La pasaron en una camilla a una habitación muy pequeña; allí no entraba el guardia con su M1, que debió quedarse en la puerta. Estaba cansada, muy cansada. La enfermera puso una bandeja de hierro, que calzan sobre la cama, bajo su cara, con una taza de caldo. Y allí la dejó.

-¡Comé – le dijo el guardia – te va a hacer bien! Te vas a reponer.

-No tengo fuerza para levantar la cuchara,- contestó apenas en un susurro.

Entonces sucedió algo que unió a estos dos seres distantes con realidades muy diferentes.

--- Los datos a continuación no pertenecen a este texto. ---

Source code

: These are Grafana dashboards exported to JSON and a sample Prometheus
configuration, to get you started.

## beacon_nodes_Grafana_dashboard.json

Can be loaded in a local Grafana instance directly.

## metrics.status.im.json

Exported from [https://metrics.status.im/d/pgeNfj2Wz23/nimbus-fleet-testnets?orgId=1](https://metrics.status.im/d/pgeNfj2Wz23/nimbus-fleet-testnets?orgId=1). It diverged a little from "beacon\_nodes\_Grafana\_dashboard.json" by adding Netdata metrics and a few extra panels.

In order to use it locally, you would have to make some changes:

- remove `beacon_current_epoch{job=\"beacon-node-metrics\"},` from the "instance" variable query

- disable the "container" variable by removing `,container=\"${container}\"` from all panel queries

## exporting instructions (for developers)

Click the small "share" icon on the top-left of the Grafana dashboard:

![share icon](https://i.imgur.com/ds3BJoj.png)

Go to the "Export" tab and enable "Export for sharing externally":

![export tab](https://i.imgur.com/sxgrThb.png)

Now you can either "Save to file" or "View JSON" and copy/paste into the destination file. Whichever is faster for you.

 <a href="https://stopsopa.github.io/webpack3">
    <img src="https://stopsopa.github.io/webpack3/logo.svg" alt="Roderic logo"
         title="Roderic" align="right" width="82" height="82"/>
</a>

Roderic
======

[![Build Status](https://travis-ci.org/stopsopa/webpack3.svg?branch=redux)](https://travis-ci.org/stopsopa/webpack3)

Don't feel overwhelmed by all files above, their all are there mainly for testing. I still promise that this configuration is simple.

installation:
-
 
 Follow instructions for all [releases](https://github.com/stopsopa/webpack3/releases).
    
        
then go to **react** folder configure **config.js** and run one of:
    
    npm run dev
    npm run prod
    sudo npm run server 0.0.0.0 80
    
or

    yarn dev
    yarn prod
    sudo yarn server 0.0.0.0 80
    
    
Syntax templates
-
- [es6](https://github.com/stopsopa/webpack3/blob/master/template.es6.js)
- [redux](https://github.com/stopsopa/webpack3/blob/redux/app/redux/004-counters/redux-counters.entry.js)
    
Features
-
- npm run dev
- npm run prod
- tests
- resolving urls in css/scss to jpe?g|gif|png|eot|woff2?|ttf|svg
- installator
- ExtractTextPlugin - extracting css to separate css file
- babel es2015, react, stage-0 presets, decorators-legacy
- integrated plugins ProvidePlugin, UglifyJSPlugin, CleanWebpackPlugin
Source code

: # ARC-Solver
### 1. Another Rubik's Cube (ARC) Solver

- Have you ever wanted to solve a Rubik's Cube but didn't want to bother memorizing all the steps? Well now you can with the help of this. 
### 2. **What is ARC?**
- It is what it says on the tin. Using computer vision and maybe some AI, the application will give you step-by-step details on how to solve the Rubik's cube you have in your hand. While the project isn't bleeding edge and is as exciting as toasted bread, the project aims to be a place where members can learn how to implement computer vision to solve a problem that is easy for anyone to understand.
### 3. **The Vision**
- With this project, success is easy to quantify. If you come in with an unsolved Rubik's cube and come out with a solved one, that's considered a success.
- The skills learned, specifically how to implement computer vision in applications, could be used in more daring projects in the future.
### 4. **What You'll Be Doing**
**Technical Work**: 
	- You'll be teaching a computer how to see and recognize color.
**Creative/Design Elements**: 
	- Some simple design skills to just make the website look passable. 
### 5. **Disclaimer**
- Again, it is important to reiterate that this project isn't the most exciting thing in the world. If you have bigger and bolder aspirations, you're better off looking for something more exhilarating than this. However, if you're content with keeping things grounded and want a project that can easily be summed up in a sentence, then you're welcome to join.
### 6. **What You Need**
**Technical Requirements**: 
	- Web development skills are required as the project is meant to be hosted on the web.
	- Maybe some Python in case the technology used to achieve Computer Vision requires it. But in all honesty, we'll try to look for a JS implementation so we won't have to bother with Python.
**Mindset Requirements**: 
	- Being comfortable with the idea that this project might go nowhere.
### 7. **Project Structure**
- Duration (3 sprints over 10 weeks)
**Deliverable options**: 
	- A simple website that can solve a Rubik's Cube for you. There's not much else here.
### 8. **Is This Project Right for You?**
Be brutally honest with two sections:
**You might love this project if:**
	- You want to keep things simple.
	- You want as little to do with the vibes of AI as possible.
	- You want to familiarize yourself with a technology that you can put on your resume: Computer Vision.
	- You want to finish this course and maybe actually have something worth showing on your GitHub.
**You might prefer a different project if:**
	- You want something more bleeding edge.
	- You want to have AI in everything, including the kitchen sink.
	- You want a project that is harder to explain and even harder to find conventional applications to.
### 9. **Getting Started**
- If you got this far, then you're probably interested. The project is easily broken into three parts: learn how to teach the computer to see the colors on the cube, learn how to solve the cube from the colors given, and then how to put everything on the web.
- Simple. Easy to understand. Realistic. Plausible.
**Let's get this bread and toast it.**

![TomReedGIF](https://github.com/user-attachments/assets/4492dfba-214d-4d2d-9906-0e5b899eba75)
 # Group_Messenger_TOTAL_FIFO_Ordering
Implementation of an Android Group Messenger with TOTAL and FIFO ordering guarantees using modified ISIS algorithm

El soldado dejó su fusil apoyado en la pared y empuñó la cuchara para darle de comer en la boca.

Se sintió feliz y libre como los pájaros, porque ése acto de humanidad le dio la oportunidad de expresar una alegría infinita y el deseo de compartirla. En ése momento el soldado, allí, los dos solos, sin explicárselo demasiado, tiene que haber sentido lo absurdo de
la situación. Él, preparado para terminar con la subversión, entrenado para combatir cuerpo a cuerpo con su fusil, y matar, estaba custodiando a una recién parida que no tenía fuerzas para levantar una cuchara: y se conmovió, y se contagió de la alegría y recordó las suyas con cuatro hijos y le contó todos los partos de su mujer y habló y habló hasta que Susana, cansada, se durmió.

Nunca supo por qué extraña razón no le entregaron su niño hasta pasadas veinticuatro horas, en las que se consumió de ansiedad y preocupación; porque no era digna de explicaciones, sólo era, la cero setenta y dos.

Se arrastró hasta la ducha, agarrándose de cama en cama, hasta llegar al baño; se bañó bajo el potente chorro que caía del caño sin roseta y esperó.



Y cuando tuve el bebé en brazos, aún con cierta sensación de ajenidad, ya no fui Susana; fui Yo. Yo madre con mi hijo, incorporándolo a mi vida, ya no sola. Lo miré largamente, cada detalle de su fisonomía y de su cuerpo. Sentí la maravillosa sensación de tener a alguien que era parte de mí. Y así mientras lo ponía en mi pecho con la naturalidad de mi condición, se me rebeló la más absoluta certeza: nos perteneceríamos siempre. Nos tendríamos uno al otro, pasara lo que pasara, para siempre. Y ésa, es mi más absoluta Verdad.


Más de treinta años después, cuando escucho la historia de María Claudia; pienso en cómo era yo en ése entonces. Ella, con sus diecinueve años, con su niña en brazos, con la alegría de ser madre y con la angustia y el miedo de la incertidumbre. Ella; con la inocencia de sus ideales, con la entrega de lo mejor de un ser humano, pequeña y grande a la vez. Pienso en ella, la evoco y lloro.